Description of the task — Search the data below for "DoxyPrecond"; list each line that holds it.

Records for the task —
+++

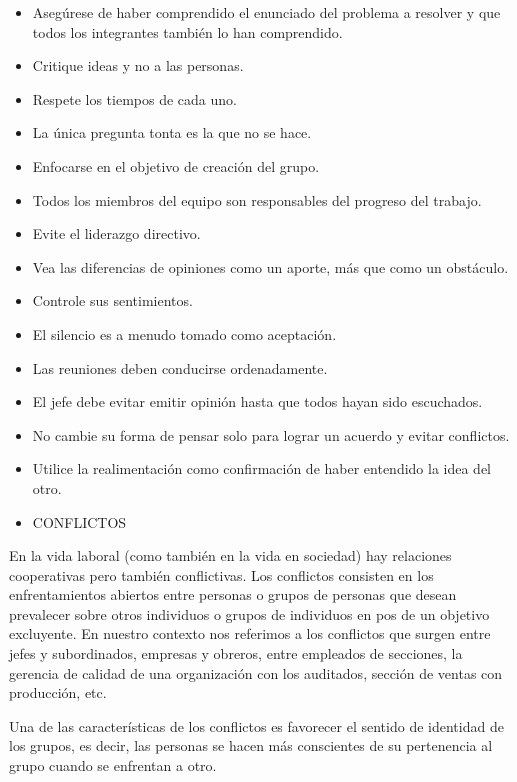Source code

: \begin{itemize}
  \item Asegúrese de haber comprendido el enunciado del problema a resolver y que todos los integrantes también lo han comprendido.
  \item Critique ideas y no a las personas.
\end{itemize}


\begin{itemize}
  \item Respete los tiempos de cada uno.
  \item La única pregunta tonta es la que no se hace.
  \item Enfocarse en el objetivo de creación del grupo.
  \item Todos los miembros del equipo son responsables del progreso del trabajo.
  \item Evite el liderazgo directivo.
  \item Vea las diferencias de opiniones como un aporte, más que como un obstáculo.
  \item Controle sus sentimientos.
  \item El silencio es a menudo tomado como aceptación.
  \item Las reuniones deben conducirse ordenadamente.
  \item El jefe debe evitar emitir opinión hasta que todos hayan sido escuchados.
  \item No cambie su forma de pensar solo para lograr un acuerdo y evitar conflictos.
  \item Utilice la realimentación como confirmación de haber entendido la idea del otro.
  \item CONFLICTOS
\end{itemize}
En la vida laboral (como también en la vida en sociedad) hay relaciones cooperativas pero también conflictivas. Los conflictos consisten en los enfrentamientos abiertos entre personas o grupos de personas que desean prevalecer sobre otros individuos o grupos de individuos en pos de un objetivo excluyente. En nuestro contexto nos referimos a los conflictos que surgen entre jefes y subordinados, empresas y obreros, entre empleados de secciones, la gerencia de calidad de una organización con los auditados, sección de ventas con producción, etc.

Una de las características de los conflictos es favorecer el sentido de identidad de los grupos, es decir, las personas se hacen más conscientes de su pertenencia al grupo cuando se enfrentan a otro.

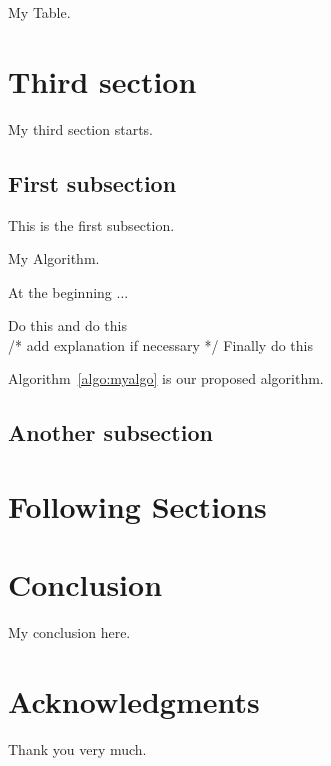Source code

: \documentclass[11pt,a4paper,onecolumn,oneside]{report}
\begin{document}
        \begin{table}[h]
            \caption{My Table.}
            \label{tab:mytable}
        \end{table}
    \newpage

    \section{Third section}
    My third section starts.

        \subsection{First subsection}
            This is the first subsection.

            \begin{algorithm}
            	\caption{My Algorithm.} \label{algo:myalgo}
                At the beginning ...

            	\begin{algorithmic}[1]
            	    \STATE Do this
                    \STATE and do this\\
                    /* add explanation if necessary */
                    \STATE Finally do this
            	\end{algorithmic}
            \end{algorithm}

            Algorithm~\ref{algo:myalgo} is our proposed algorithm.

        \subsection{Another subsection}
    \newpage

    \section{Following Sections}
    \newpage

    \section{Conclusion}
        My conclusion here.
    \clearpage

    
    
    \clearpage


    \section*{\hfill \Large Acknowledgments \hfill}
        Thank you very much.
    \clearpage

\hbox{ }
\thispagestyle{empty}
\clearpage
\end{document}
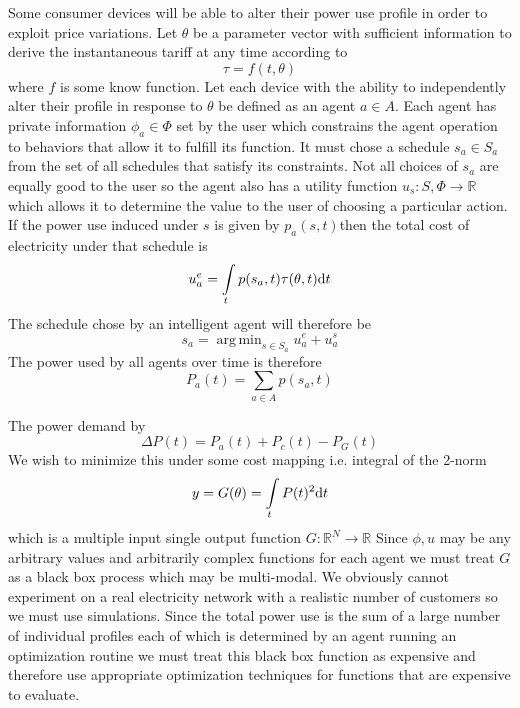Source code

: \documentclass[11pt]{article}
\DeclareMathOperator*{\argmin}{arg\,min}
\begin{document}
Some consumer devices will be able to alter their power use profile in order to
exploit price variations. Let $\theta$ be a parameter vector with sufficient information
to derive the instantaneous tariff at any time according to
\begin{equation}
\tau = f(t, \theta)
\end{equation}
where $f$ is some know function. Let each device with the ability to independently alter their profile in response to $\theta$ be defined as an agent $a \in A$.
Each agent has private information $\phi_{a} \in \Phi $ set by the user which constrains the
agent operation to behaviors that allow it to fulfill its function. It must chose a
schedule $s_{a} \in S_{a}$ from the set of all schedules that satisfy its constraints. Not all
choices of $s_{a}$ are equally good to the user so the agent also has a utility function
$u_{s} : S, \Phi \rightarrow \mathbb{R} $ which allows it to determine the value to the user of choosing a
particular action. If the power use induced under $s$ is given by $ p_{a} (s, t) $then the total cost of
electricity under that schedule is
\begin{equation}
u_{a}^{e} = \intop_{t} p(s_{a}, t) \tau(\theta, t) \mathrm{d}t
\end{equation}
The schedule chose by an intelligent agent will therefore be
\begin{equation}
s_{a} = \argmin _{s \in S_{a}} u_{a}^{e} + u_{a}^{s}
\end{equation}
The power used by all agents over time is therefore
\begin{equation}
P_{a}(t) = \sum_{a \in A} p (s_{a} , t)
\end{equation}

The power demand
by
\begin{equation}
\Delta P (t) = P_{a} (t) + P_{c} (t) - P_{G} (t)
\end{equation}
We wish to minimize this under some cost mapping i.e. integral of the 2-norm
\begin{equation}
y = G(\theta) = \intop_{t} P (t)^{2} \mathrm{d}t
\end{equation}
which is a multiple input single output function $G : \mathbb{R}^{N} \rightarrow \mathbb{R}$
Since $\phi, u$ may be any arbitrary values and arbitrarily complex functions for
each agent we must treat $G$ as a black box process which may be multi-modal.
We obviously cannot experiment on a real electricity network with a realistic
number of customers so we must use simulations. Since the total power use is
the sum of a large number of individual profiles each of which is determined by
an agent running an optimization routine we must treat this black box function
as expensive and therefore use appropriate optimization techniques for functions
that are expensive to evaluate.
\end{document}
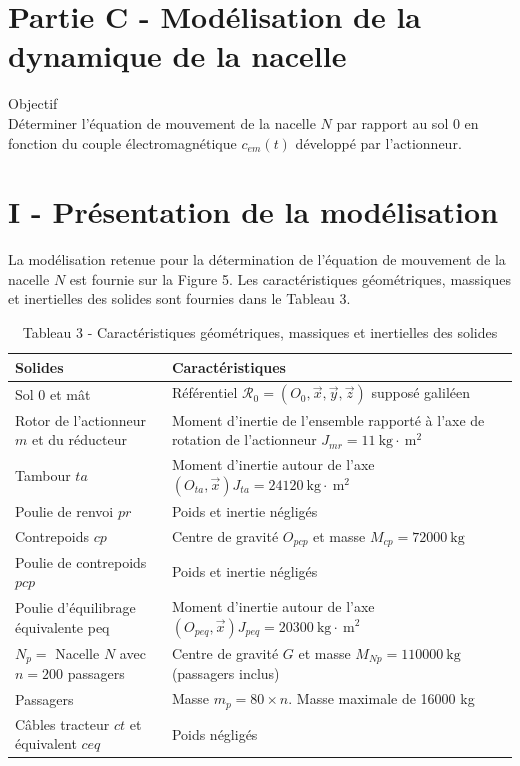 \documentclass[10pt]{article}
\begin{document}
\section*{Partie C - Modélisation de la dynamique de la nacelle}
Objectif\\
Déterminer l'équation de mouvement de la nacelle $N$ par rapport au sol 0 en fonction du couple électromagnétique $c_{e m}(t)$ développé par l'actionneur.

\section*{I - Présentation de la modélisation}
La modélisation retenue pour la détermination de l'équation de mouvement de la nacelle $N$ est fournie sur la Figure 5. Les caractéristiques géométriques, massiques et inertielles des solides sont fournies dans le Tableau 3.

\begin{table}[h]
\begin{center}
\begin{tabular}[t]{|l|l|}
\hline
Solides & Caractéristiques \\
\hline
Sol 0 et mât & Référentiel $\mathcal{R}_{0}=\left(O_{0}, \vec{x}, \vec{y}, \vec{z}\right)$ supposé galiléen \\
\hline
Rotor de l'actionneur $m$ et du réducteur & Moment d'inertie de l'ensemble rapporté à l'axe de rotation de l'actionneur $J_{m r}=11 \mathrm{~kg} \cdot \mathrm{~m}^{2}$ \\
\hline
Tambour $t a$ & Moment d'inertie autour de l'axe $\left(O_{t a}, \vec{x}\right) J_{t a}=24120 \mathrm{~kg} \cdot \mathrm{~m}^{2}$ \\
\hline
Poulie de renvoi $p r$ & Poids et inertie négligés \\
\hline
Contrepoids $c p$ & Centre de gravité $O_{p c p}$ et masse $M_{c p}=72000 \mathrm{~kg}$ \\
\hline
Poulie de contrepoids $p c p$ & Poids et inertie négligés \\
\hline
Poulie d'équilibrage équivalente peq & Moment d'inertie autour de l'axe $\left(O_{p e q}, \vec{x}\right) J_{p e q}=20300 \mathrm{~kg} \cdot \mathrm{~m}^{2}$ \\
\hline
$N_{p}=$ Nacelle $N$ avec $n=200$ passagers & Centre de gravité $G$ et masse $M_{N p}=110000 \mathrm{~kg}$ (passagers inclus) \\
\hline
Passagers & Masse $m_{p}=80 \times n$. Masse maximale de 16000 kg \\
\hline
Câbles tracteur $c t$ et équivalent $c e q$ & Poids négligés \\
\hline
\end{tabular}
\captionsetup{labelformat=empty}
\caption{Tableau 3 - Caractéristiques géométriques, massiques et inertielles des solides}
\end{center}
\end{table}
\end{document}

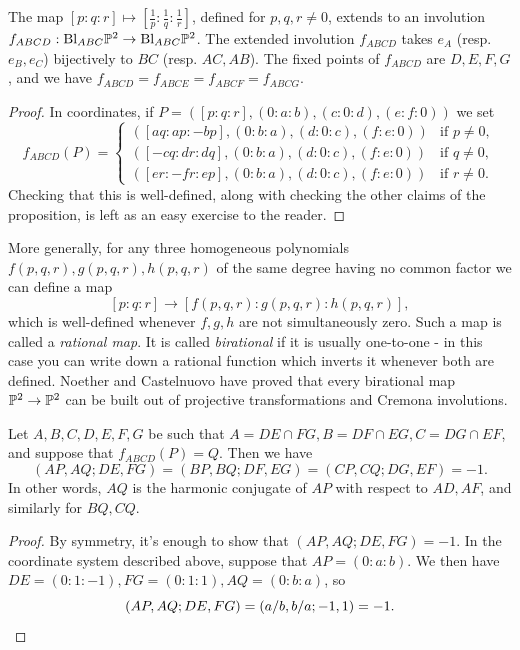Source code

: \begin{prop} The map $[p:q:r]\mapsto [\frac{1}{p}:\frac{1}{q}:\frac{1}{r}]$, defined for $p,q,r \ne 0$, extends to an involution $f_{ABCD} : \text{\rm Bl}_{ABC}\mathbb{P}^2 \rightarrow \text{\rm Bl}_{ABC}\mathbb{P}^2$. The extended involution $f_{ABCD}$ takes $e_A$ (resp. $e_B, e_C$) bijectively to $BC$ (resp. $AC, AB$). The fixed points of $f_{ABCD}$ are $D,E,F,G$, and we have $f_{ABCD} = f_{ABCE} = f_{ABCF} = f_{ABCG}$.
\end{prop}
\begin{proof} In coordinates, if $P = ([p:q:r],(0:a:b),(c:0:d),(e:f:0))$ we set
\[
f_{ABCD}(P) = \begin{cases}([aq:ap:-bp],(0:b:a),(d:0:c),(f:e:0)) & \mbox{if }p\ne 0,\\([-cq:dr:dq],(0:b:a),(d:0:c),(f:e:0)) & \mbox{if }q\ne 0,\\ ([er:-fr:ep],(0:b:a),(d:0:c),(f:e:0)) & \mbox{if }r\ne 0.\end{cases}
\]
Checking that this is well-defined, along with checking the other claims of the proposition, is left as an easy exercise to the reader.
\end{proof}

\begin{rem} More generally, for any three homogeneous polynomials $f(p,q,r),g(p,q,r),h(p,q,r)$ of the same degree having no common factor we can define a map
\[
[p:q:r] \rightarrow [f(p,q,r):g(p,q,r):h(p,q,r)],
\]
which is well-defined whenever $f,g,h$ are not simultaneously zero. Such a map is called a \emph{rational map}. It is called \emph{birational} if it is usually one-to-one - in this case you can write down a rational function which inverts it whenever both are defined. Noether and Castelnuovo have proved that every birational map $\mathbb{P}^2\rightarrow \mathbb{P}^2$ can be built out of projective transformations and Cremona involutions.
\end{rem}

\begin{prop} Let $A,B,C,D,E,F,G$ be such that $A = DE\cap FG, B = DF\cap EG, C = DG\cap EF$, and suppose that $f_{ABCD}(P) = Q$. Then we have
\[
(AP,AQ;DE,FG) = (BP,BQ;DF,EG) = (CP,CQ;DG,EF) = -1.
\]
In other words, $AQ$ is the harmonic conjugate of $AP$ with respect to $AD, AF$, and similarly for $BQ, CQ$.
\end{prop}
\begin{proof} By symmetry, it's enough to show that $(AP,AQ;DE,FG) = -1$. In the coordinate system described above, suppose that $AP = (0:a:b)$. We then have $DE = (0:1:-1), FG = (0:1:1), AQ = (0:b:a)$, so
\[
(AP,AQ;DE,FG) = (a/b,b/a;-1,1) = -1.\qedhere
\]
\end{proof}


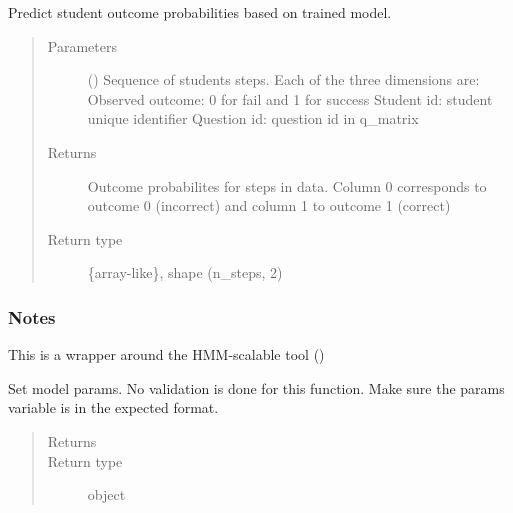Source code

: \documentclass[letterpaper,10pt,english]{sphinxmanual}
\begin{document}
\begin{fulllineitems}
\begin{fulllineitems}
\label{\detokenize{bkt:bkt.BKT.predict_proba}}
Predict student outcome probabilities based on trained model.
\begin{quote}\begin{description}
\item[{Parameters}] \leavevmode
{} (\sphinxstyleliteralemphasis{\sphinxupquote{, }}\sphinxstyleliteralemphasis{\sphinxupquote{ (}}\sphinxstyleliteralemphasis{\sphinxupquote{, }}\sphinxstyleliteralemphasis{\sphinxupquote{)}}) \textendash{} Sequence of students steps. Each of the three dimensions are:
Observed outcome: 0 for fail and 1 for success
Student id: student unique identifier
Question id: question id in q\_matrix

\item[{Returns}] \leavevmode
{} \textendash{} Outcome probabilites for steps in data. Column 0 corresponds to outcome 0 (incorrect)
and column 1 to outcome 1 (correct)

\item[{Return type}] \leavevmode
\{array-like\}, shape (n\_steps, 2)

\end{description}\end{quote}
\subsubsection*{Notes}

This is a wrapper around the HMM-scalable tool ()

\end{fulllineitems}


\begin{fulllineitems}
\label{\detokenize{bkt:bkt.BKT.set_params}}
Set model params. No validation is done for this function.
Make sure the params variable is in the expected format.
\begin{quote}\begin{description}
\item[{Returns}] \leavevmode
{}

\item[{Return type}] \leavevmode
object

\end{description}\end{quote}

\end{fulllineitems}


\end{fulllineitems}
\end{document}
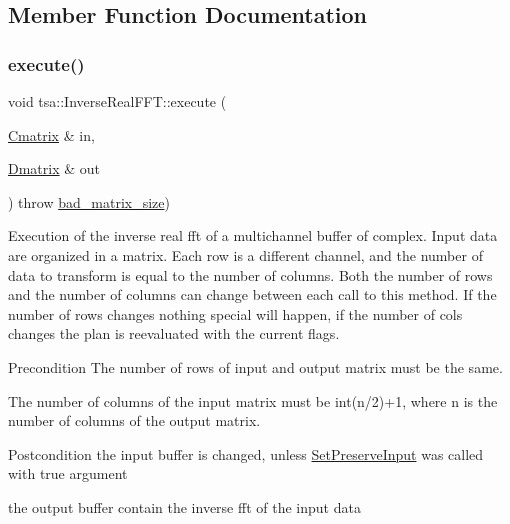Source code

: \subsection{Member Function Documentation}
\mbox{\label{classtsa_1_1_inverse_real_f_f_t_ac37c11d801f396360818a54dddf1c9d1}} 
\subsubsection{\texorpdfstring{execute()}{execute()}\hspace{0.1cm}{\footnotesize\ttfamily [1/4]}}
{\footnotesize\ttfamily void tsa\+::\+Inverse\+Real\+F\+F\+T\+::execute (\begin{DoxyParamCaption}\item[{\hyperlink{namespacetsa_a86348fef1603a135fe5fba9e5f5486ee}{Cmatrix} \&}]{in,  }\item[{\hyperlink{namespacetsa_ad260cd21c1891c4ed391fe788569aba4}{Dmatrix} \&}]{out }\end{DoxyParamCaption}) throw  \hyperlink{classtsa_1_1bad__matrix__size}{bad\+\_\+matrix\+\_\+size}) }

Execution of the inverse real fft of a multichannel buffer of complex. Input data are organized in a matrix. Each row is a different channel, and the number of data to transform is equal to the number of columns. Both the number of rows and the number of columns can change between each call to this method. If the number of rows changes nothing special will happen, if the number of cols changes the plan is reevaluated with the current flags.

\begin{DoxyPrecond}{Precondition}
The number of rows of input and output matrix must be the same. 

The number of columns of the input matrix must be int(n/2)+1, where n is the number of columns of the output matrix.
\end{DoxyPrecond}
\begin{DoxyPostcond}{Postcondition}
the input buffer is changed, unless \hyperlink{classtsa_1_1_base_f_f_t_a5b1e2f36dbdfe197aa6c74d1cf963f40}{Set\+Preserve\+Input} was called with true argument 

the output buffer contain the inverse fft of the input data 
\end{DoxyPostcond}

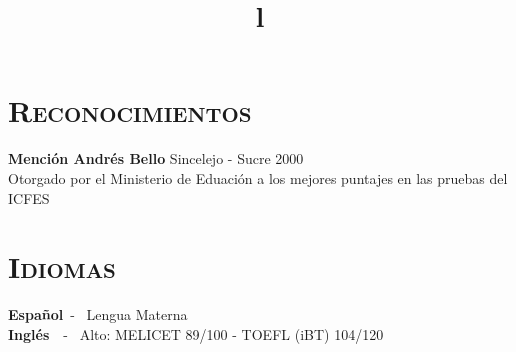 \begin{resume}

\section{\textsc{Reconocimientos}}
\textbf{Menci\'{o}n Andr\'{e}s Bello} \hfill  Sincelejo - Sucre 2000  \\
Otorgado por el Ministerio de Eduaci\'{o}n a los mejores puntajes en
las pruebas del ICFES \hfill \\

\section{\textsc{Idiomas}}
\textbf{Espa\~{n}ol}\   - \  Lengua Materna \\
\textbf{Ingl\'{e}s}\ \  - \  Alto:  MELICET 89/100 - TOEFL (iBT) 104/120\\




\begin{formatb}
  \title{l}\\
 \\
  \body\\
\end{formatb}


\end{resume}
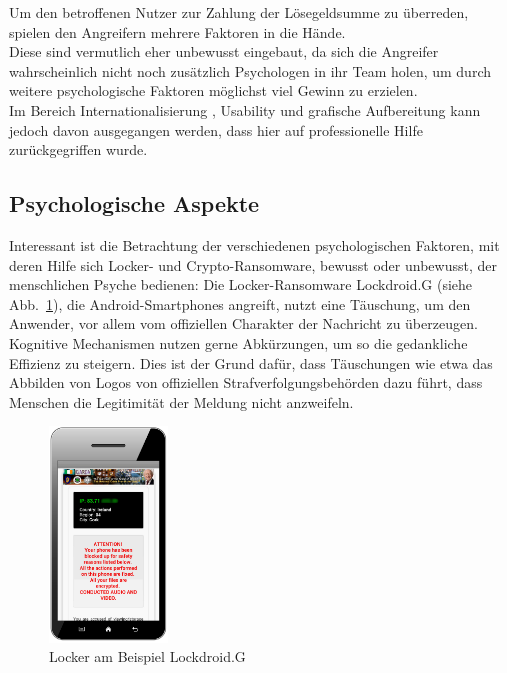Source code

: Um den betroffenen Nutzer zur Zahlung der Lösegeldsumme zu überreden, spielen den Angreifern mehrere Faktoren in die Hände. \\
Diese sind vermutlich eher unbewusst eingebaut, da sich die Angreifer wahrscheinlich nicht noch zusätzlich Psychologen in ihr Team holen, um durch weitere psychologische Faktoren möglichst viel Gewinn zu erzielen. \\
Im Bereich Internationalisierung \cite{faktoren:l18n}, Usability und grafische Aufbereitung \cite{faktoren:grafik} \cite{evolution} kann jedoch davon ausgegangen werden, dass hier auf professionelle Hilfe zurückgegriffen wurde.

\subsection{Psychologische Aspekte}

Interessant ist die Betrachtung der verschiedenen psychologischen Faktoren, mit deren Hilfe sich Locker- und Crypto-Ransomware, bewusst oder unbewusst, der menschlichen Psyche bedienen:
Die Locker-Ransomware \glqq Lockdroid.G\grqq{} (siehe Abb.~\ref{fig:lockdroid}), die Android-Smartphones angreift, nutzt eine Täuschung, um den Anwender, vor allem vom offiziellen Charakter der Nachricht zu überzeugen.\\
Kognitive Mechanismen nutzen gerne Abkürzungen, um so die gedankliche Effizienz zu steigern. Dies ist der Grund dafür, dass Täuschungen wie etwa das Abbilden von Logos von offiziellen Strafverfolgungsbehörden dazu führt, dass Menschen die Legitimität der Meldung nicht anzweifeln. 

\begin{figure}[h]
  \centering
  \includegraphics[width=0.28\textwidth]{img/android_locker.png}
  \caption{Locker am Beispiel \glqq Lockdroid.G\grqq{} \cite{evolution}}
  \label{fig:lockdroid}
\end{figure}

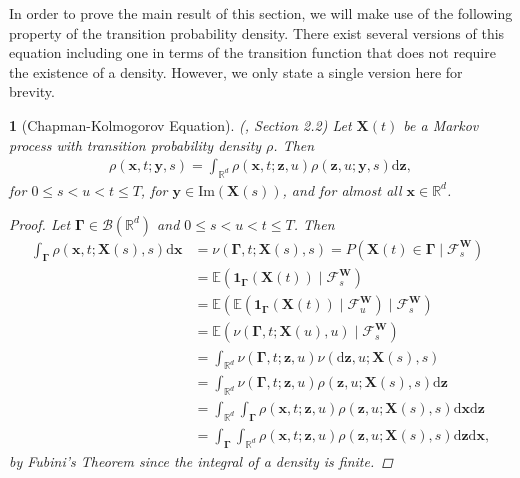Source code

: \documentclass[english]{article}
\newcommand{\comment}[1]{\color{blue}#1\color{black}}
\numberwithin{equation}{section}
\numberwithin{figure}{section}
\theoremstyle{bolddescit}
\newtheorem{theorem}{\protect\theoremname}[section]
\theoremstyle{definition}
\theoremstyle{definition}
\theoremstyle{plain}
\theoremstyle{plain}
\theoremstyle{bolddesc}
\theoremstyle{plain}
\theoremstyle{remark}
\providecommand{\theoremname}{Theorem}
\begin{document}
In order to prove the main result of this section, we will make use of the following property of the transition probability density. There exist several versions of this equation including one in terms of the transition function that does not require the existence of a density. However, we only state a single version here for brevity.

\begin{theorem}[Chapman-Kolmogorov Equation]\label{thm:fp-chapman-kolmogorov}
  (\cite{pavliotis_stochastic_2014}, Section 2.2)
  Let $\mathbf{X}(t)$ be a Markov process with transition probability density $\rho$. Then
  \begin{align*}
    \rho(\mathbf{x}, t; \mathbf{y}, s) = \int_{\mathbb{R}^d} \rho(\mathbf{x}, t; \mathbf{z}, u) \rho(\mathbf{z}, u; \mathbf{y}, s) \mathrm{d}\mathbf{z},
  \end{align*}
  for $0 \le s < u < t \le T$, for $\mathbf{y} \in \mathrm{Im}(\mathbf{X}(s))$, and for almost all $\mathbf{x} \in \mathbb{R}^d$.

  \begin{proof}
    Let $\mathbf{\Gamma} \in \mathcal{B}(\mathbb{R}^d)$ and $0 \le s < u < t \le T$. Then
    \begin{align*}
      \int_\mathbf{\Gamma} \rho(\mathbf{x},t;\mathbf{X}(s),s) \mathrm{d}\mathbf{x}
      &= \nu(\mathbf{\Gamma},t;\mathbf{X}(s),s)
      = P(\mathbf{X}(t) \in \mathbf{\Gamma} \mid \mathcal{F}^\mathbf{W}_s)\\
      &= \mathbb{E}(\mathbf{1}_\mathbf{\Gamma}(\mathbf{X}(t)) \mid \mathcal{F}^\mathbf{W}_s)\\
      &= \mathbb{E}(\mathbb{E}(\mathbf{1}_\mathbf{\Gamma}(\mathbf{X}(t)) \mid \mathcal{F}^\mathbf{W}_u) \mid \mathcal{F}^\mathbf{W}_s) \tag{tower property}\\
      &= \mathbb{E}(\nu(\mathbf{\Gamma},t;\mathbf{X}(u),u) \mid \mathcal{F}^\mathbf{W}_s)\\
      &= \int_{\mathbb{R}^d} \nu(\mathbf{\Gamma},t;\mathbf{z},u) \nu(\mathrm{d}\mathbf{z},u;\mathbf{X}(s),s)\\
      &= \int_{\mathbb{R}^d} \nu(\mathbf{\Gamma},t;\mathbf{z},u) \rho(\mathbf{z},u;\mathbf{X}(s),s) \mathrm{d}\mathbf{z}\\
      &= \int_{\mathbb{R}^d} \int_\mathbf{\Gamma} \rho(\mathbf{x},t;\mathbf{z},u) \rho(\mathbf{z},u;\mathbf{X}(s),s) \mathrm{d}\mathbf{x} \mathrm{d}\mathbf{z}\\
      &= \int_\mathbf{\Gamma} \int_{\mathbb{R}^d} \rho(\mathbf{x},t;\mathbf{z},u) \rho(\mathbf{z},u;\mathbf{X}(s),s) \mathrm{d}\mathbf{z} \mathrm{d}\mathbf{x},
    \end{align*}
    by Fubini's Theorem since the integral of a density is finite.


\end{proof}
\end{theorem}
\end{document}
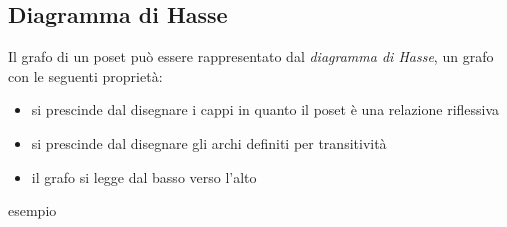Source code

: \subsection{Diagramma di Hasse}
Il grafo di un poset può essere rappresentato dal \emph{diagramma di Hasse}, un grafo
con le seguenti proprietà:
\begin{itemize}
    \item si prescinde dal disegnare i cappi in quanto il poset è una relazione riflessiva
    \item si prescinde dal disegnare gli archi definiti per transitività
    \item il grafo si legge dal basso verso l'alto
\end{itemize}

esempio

+++

Written answer —
\begin{DoxyPrecond}{Precondition}
\end{DoxyPrecond}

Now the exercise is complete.